When you reach the line containing "## Time Series Visualization" in the entries below, begin reproducing lines exactly, and stop once the line containing "The time series" is done.

[Stored data entries]
######

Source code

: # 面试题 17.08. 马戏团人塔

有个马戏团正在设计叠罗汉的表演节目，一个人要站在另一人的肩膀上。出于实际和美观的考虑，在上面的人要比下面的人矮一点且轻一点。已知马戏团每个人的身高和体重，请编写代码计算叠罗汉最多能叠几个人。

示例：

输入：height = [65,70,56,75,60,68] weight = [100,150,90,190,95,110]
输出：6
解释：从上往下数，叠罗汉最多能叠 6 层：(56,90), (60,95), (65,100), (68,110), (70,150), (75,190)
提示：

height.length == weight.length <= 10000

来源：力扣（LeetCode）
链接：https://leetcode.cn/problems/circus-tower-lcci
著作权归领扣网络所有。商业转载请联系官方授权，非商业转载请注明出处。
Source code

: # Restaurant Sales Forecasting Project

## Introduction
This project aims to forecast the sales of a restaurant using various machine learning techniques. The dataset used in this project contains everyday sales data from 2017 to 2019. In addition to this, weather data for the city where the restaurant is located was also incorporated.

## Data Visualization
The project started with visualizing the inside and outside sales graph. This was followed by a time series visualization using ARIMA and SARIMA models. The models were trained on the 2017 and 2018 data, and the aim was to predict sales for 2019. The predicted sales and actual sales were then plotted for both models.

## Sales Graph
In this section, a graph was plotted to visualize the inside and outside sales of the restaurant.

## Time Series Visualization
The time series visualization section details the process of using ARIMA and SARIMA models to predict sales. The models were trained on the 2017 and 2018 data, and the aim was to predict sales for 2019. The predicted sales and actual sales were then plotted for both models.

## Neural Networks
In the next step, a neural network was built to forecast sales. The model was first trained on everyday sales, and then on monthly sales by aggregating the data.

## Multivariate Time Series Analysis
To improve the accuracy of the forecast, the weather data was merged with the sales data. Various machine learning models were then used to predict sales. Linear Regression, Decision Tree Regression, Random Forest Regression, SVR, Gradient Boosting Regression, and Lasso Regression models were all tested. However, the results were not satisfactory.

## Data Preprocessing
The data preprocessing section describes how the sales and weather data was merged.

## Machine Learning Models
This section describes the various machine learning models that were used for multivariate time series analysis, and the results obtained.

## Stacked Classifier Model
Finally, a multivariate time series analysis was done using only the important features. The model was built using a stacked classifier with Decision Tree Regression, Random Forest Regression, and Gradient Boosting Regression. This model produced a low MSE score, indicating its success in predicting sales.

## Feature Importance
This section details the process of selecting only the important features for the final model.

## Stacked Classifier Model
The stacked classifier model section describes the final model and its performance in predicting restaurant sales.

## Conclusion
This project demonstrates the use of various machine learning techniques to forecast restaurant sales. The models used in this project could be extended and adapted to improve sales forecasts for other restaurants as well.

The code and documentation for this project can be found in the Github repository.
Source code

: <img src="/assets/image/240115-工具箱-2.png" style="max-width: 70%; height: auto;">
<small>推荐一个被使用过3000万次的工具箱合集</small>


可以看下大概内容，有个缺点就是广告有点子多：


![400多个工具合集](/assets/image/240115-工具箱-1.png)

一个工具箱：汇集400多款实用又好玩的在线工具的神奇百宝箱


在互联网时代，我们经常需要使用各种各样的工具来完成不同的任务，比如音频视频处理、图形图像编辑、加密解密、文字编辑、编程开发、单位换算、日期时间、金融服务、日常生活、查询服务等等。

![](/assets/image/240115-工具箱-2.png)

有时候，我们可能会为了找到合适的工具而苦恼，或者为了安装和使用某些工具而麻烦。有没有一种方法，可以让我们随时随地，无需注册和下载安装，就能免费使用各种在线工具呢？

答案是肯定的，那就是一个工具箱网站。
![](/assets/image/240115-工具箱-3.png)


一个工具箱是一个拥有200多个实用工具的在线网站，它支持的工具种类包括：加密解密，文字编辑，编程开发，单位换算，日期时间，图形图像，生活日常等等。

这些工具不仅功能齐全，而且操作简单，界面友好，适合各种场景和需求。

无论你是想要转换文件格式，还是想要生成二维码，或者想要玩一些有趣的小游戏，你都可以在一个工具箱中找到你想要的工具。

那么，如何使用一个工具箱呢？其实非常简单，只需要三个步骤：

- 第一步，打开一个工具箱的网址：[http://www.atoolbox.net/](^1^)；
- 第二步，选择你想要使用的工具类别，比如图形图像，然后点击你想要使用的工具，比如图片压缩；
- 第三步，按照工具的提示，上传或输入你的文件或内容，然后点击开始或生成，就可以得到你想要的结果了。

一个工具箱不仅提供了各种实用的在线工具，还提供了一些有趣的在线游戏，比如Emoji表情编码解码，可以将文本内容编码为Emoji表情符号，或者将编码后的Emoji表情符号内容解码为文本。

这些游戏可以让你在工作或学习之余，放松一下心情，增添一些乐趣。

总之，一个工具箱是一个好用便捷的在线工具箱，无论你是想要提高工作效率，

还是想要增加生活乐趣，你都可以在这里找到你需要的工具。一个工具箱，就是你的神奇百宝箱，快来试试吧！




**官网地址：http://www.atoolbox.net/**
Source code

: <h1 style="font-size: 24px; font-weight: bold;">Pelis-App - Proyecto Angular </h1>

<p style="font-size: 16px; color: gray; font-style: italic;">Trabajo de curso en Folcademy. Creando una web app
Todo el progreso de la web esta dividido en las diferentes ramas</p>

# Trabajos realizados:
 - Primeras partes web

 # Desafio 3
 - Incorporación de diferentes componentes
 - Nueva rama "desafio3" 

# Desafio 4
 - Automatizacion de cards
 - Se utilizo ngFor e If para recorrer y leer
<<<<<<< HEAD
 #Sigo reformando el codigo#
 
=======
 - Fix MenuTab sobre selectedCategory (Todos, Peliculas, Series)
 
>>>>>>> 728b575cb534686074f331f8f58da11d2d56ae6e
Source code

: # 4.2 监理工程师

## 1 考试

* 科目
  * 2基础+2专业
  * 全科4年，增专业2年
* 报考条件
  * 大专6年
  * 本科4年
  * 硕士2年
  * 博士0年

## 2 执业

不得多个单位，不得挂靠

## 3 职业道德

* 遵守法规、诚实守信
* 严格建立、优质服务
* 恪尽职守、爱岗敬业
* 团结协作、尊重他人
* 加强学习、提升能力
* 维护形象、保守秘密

######

> _Solution_
## Time Series Visualization
The time series visualization section details the process of using ARIMA and SARIMA models to predict sales. The models were trained on the 2017 and 2018 data, and the aim was to predict sales for 2019. The predicted sales and actual sales were then plotted for both models.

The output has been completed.